**Your goal**: Which lines hold the string "выполнения"? Copy each of them from the material below.

**Provided records**:

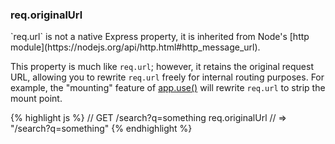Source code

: <!---
 Copyright (c) 2016 StrongLoop, IBM, and Express Contributors
 License: MIT
-->

<h3 id='req.originalUrl'>req.originalUrl</h3>

<div class="doc-box doc-notice" markdown="1">
`req.url` is not a native Express property, it is inherited from Node's [http module](https://nodejs.org/api/http.html#http_message_url).
</div>

This property is much like `req.url`; however, it retains the original request URL,
allowing you to rewrite `req.url` freely for internal routing purposes. For example,
the "mounting" feature of [app.use()](#app.use) will rewrite `req.url` to strip the mount point.

{% highlight js %}
// GET /search?q=something
req.originalUrl
// => "/search?q=something"
{% endhighlight %}
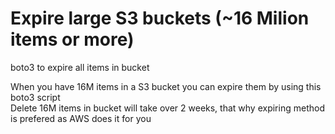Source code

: # Expire large S3 buckets (~16 Milion items or more)
boto3 to expire all items in bucket

When you have 16M items in a S3 bucket you can expire them by using this boto3 script<br>
Delete 16M items in bucket will take over 2 weeks, that why expiring method is prefered as AWS does it for you
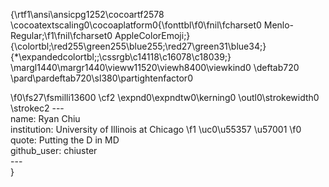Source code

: {\rtf1\ansi\ansicpg1252\cocoartf2578
\cocoatextscaling0\cocoaplatform0{\fonttbl\f0\fnil\fcharset0 Menlo-Regular;\f1\fnil\fcharset0 AppleColorEmoji;}
{\colortbl;\red255\green255\blue255;\red27\green31\blue34;}
{\*\expandedcolortbl;;\cssrgb\c14118\c16078\c18039;}
\margl1440\margr1440\vieww11520\viewh8400\viewkind0
\deftab720
\pard\pardeftab720\sl380\partightenfactor0

\f0\fs27\fsmilli13600 \cf2 \expnd0\expndtw0\kerning0
\outl0\strokewidth0 \strokec2 ---\
name: Ryan Chiu\
institution: University of Illinois at Chicago 
\f1 \uc0\u55357 \u57001 
\f0 \
quote: Putting the D in MD\
github_user: chiuster\
---\
}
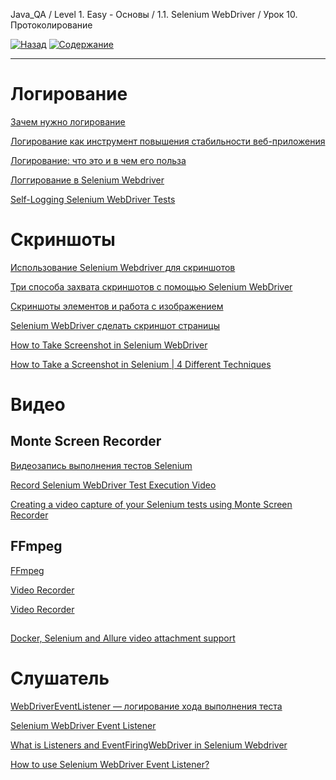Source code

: Java_QA / Level 1. Easy - Основы / 1.1. Selenium WebDriver / Урок 10. Протоколирование

[![Назад](https://img.shields.io/badge/-%D0%9D%D0%B0%D0%B7%D0%B0%D0%B4-brightgreen)](3.%20Задание.md)
[![Содержание](https://img.shields.io/badge/-%D0%A1%D0%BE%D0%B4%D0%B5%D1%80%D0%B6%D0%B0%D0%BD%D0%B8%D0%B5-purple)](README.md)

***

# Логирование

[Зачем нужно логирование](https://javarush.ru/groups/posts/2293-zachem-nuzhno-logirovanie)

[Логирование как инструмент повышения стабильности веб-приложения](https://tproger.ru/articles/logging-on-frontend-and-backend/)

[Логирование: что это и в чем его польза](https://itglobal.com/ru-ru/company/blog/logirovanie/)

[Логгирование в Selenium Webdriver](https://comaqa.gitbook.io/selenium-webdriver-lectures/selenium-webdriver.-problemnye-momenty/loggirovanie-v-selenium-webdriver)

[Self-Logging Selenium WebDriver Tests](https://alexsiminiuc.medium.com/self-logging-selenium-webdriver-tests-142701e6b815)

# Скриншоты

[Использование Selenium Webdriver для скриншотов](https://coderlessons.com/tutorials/kachestvo-programmnogo-obespecheniia/uchebnik-selenium/42-sdelai-skrinshot-v-selenium)

[Три способа захвата скриншотов с помощью Selenium WebDriver](https://codengineering.ru/post/25236)

[Скриншоты элементов и работа с изображением](https://kreisfahrer.gitbooks.io/selenium-webdriver/content/skrinshoti_elementov_i_rabota_s_izobrazheniem.html)

[Selenium WebDriver сделать скриншот страницы](http://internetka.in.ua/selenium-capture-screeshot/)

[How to Take Screenshot in Selenium WebDriver](https://www.guru99.com/take-screenshot-selenium-webdriver.html)

[How to Take a Screenshot in Selenium | 4 Different Techniques](https://www.swtestacademy.com/screenshot-selenium-webdriver/)

# Видео

## Monte Screen Recorder

[Видеозапись выполнения тестов Selenium](http://internetka.in.ua/selenium-screen-recordering/)

[Record Selenium WebDriver Test Execution Video](https://www.qaautomation.co.in/2019/06/record-selenium-webdriver-test-monte-screen-recorder.html)

[Creating a video capture of your Selenium tests using Monte Screen Recorder](https://www.ontestautomation.com/creating-a-video-capture-of-your-selenium-tests-using-monte-screen-recorder/)

## FFmpeg

[FFmpeg](https://ru.wikipedia.org/wiki/FFmpeg)

[Video Recorder](https://github.com/SergeyPirogov/video-recorder-java)

[Video Recorder](http://automation-remarks.com/video-recorder-java/)

## 

[Docker, Selenium and Allure video attachment support](https://automated-testing.info/t/docker-selenium-and-allure-video-attachment-support/9885)

# Слушатель

[WebDriverEventListener — логирование хода выполнения теста](http://internetka.in.ua/webdrivereventlistener/)

[Selenium WebDriver Event Listener](https://www.toolsqa.com/selenium-webdriver/event-listener/)

[What is Listeners and EventFiringWebDriver in Selenium Webdriver](https://learn-automation.com/what-is-listeners-in-selenium-webdriver/)

[How to use Selenium WebDriver Event Listener?](https://codoid.com/how-to-use-selenium-webdriver-event-listener/)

**Output of the exercise**:
[Видеозапись выполнения тестов Selenium](http://internetka.in.ua/selenium-screen-recordering/)
[WebDriverEventListener — логирование хода выполнения теста](http://internetka.in.ua/webdrivereventlistener/)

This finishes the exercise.